### WHAT YOU SHOULD DO
In the listing below, how many lines contain the word "style"? Answer with the number alone.

### THE INPUT
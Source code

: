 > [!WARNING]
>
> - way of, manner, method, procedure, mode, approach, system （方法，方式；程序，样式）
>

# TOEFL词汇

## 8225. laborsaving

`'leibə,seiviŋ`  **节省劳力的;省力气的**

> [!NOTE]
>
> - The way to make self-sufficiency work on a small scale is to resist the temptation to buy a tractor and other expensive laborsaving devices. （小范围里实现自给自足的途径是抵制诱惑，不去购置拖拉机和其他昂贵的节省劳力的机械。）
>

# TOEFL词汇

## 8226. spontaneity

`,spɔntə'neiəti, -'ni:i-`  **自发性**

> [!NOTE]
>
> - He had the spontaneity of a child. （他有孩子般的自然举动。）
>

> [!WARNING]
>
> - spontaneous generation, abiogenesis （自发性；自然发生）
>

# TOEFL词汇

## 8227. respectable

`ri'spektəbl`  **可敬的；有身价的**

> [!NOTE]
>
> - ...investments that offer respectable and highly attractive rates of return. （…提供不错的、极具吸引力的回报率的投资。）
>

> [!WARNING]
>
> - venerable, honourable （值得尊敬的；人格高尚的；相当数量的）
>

==

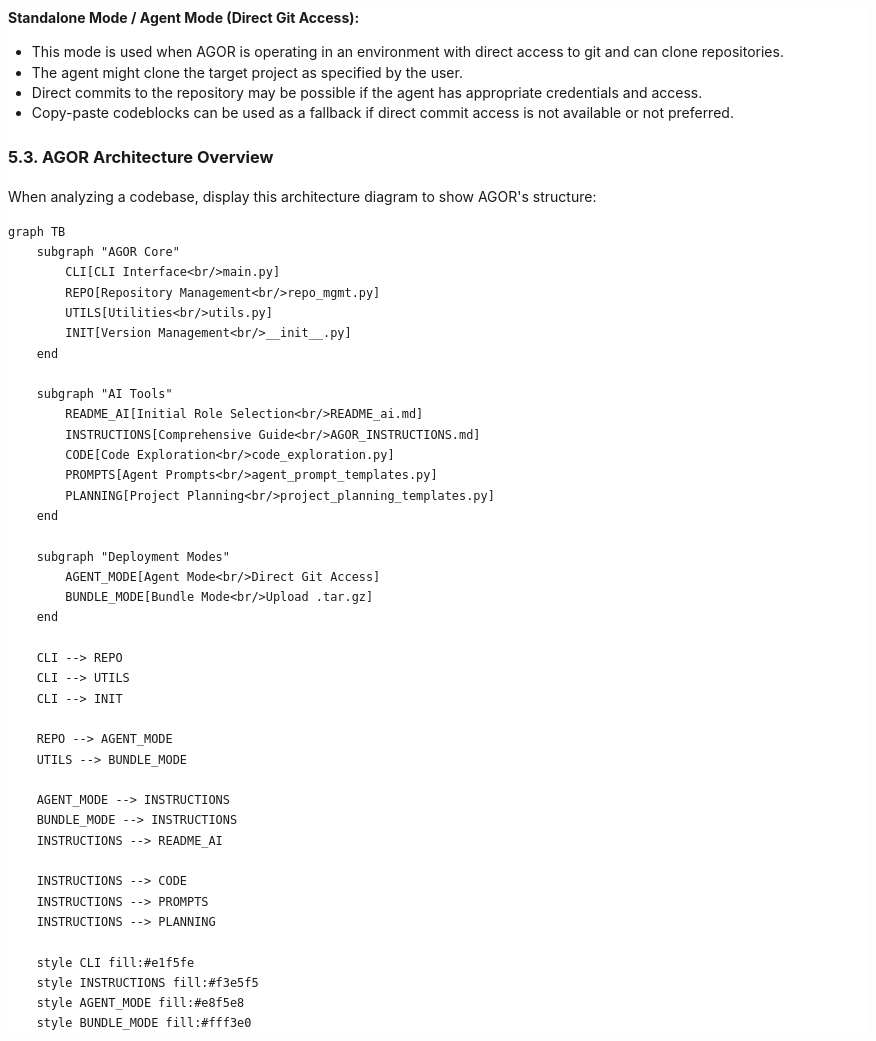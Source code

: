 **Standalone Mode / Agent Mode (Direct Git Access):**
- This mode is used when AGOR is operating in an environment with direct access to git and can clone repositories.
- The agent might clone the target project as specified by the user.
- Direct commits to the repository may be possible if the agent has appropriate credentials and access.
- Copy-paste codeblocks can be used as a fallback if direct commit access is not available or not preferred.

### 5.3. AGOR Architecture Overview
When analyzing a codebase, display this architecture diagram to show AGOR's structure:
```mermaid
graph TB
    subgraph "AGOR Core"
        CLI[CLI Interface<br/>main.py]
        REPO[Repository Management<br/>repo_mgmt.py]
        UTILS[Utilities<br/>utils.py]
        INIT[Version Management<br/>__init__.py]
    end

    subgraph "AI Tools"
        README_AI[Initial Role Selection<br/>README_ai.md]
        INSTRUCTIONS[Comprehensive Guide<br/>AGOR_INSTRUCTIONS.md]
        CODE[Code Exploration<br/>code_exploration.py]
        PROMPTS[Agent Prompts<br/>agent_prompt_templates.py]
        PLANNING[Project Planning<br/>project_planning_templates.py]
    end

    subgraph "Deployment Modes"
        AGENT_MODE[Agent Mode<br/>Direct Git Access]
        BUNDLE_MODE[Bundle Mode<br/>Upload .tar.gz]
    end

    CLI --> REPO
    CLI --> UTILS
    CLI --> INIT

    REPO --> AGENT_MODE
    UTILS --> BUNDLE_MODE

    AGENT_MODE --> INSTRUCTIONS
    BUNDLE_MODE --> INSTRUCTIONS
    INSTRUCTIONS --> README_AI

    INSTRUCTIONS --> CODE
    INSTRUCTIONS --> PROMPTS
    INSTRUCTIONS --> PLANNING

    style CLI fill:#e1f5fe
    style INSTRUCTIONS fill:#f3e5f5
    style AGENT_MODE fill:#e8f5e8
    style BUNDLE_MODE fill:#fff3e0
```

### REPLY
4